Paulina opened the car door and bolted. There were people around her as she kept going. There were words they spoke. All of it flew by, blurs and white noise and it was meaningless, meaningless, because Mama had to be wrong. Mama lied sometimes, Mama got misinformed, everyone at the station had the truth, she just needed to get to one of them, find them. They had to know. This couldn't be happening. One of them would tell her, one of them would make things right, Lexandro couldn't be gone, he couldn't, he couldn't-

Her mother grabbed her by the arm and picked her up effortlessly, holding the trashing seven year old in her arms as she sobbed and hit her useless fists against her mother's shoulders, shouting no until her breath came in sobbing gasps and tears stained her face from eye to collarbone, her hair a tangled mess. She breathed in quickly, mind picturing her beautiful golden eyed brother hung up in some far flung part of Africa dying slowly, bleeding out onto the concrete. No. This wasn't supposed to have happened. He was a hero. Heroes didn't die.
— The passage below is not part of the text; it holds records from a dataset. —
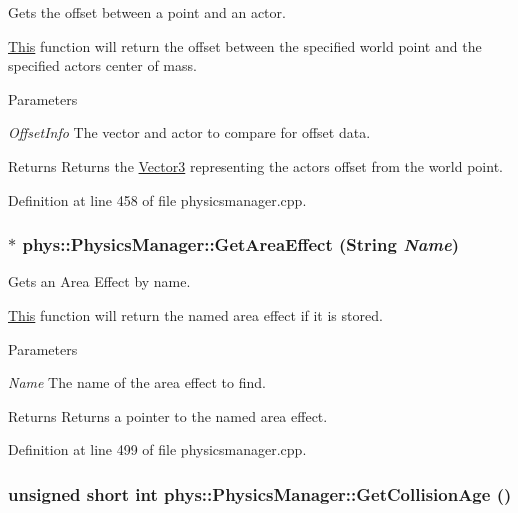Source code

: Gets the offset between a point and an actor. 

\hyperlink{structThis}{This} function will return the offset between the specified world point and the specified actors center of mass. 
\begin{DoxyParams}{Parameters}
\item[{\em OffsetInfo}]The vector and actor to compare for offset data. \end{DoxyParams}
\begin{DoxyReturn}{Returns}
Returns the \hyperlink{classphys_1_1Vector3}{Vector3} representing the actors offset from the world point. 
\end{DoxyReturn}


Definition at line 458 of file physicsmanager.cpp.

\hypertarget{classphys_1_1PhysicsManager_a36b575504b1de592ee24d08ebf1fd620}{
\subsubsection[{GetAreaEffect}]{ $\ast$ phys::PhysicsManager::GetAreaEffect ({\bf String} {\em Name})}}
\label{d3/dcc/classphys_1_1PhysicsManager_a36b575504b1de592ee24d08ebf1fd620}


Gets an Area Effect by name. 

\hyperlink{structThis}{This} function will return the named area effect if it is stored. 
\begin{DoxyParams}{Parameters}
\item[{\em Name}]The name of the area effect to find. \end{DoxyParams}
\begin{DoxyReturn}{Returns}
Returns a pointer to the named area effect. 
\end{DoxyReturn}


Definition at line 499 of file physicsmanager.cpp.

\hypertarget{classphys_1_1PhysicsManager_a4232e8cd52e70b623ef30c40be6cdb4a}{
\subsubsection[{GetCollisionAge}]{\setlength{\rightskip}{0pt plus 5cm}unsigned short int phys::PhysicsManager::GetCollisionAge ()}}
\label{d3/dcc/classphys_1_1PhysicsManager_a4232e8cd52e70b623ef30c40be6cdb4a}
"Listen to me, my little Lina," her mother told her softly, rocking back and forth on her heels. "Your brother was a very brave man, and I love him dearly. But he was also blind. Africa is lost. There's no hope there. Here it's getting worse, too. More dangerous. So I'm going to send you somewhere safe."

She tried to protest, but it came out as a sob.
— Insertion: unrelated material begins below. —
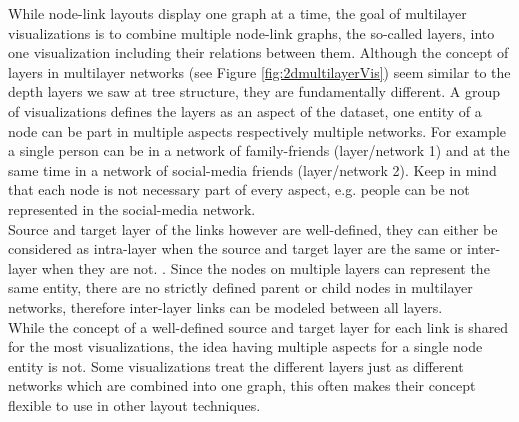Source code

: While node-link layouts display one graph at a time, the goal of multilayer visualizations \label{exp:multilayer} is to combine multiple node-link graphs, the so-called layers, into one visualization including their relations between them. Although the concept of layers in multilayer networks (see Figure \ref{fig:2dmultilayerVis}) seem similar to the depth layers we saw at tree structure, they are fundamentally different. A group of visualizations defines the layers as an aspect of the dataset, one entity of a node can be part in multiple aspects respectively multiple networks. For example a single person can be in a network of family-friends (layer/network 1) and at the same time in a network of social-media friends (layer/network 2). Keep in mind that each node is not necessary part of every aspect, e.g. people can be not represented in the social-media network.\\
Source and target layer of the links however are well-defined, they can either be considered as intra-layer when the source and target layer are the same or inter-layer when they are not. \cite{ghoniem_state_2019}. Since the nodes on multiple layers can represent the same entity, there are no strictly defined parent or child nodes in multilayer networks, therefore inter-layer links can be modeled between all layers.\\
While the concept of a well-defined source and target layer for each link is shared for the most visualizations, the idea having multiple aspects for a single node entity is not. Some visualizations treat the different layers just as different networks which are combined into one graph, this often makes their concept flexible to use in other layout techniques.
"You're going to live with your father. He's doing quite well in Amity Park, as an accountant. It's not a job that'll bring riches, but it's a safe place. A better place." She smoothed her daughter's hair, fingercombing it into place, making soft shushing noises. "You'll be happier there. Safer. And think of all the fun you'll have in the States."

"I… wanna… go to… Angola…" Paulina choked out, thinking of the people there who needed help, and her mother's grip on her became tight, a vicegrip, bruises forming under her strong hands on Paulina's shoulers.
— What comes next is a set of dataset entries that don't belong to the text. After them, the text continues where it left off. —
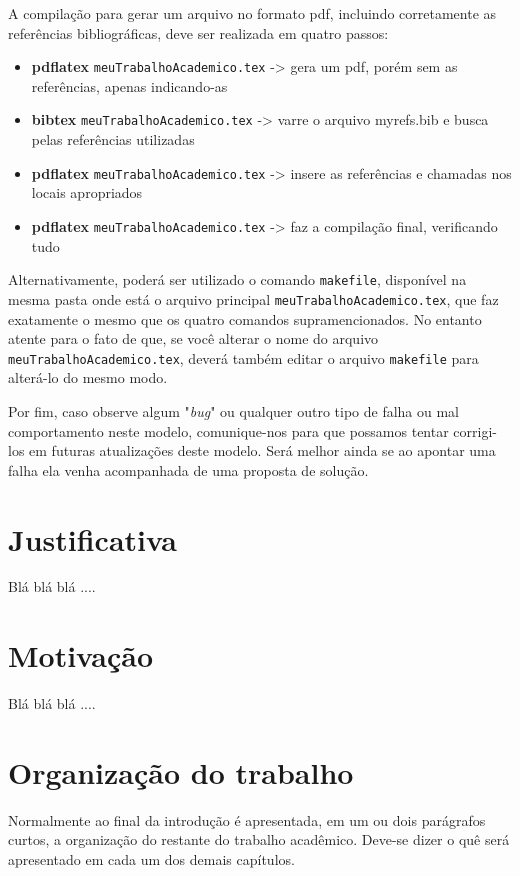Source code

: A compilação para gerar um arquivo no formato pdf, incluindo corretamente as
referências bibliográficas, deve ser realizada em quatro passos:

\begin{itemize}
    \item \textbf{pdflatex} \verb|meuTrabalhoAcademico.tex| -> gera um pdf, porém sem as referências, apenas indicando-as
    \item \textbf{bibtex} \verb|meuTrabalhoAcademico.tex|   -> varre o arquivo myrefs.bib e busca pelas referências utilizadas
    \item \textbf{pdflatex} \verb|meuTrabalhoAcademico.tex| -> insere as referências e chamadas nos locais apropriados
    \item \textbf{pdflatex} \verb|meuTrabalhoAcademico.tex| -> faz a compilação final, verificando tudo
\end{itemize}

Alternativamente, poderá ser utilizado o comando \verb|makefile|, disponível na
mesma pasta onde está o arquivo principal \verb|meuTrabalhoAcademico.tex|, que
faz exatamente o mesmo que os quatro comandos supramencionados. No entanto
atente para o fato de que, se você alterar o nome do arquivo
\verb|meuTrabalhoAcademico.tex|, deverá também editar o arquivo \verb|makefile|
para alterá-lo do mesmo modo.

Por fim, caso observe algum "\textit{bug}"{} ou qualquer outro tipo de falha ou
mal comportamento neste modelo, comunique-nos para que possamos tentar
corrigi-los em futuras atualizações deste modelo. Será melhor ainda se ao
apontar uma falha ela venha acompanhada de uma proposta de solução.

\section{Justificativa}
\label{sec:Justification}

Blá blá blá ....

\section{Motivação}
\label{sec:Motivation}

Blá blá blá ....

\section{Organização do trabalho}
\label{sec:ThesisOrganization}

Normalmente ao final da introdução é apresentada, em um ou dois parágrafos
curtos, a organização do restante do trabalho acadêmico. Deve-se dizer o quê
será apresentado em cada um dos demais capítulos.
"You will never set foot on that continent! I don't care about the people out there, I don't care about what heroics you think you're capable of. You're not. You're a girl, Paulina. A beautiful girl. You should be interested in dolls and hair and make up and cheerleading and dancing. Not some people far away killing each other over diamonds. I don't want another journalistic hero. I want a cheerleader." Her grip had Paulina breathless, staring up into her mother's eyes, which glistened with angry tears. "Promise me you'll be good. Promise."

"I promise, Mama," she whispered, head still ringing with her mother's words.

When she moved to Amity Park, she took all her dresses and best clothes and hair clips.

She crumbled up the drawings and threw them away.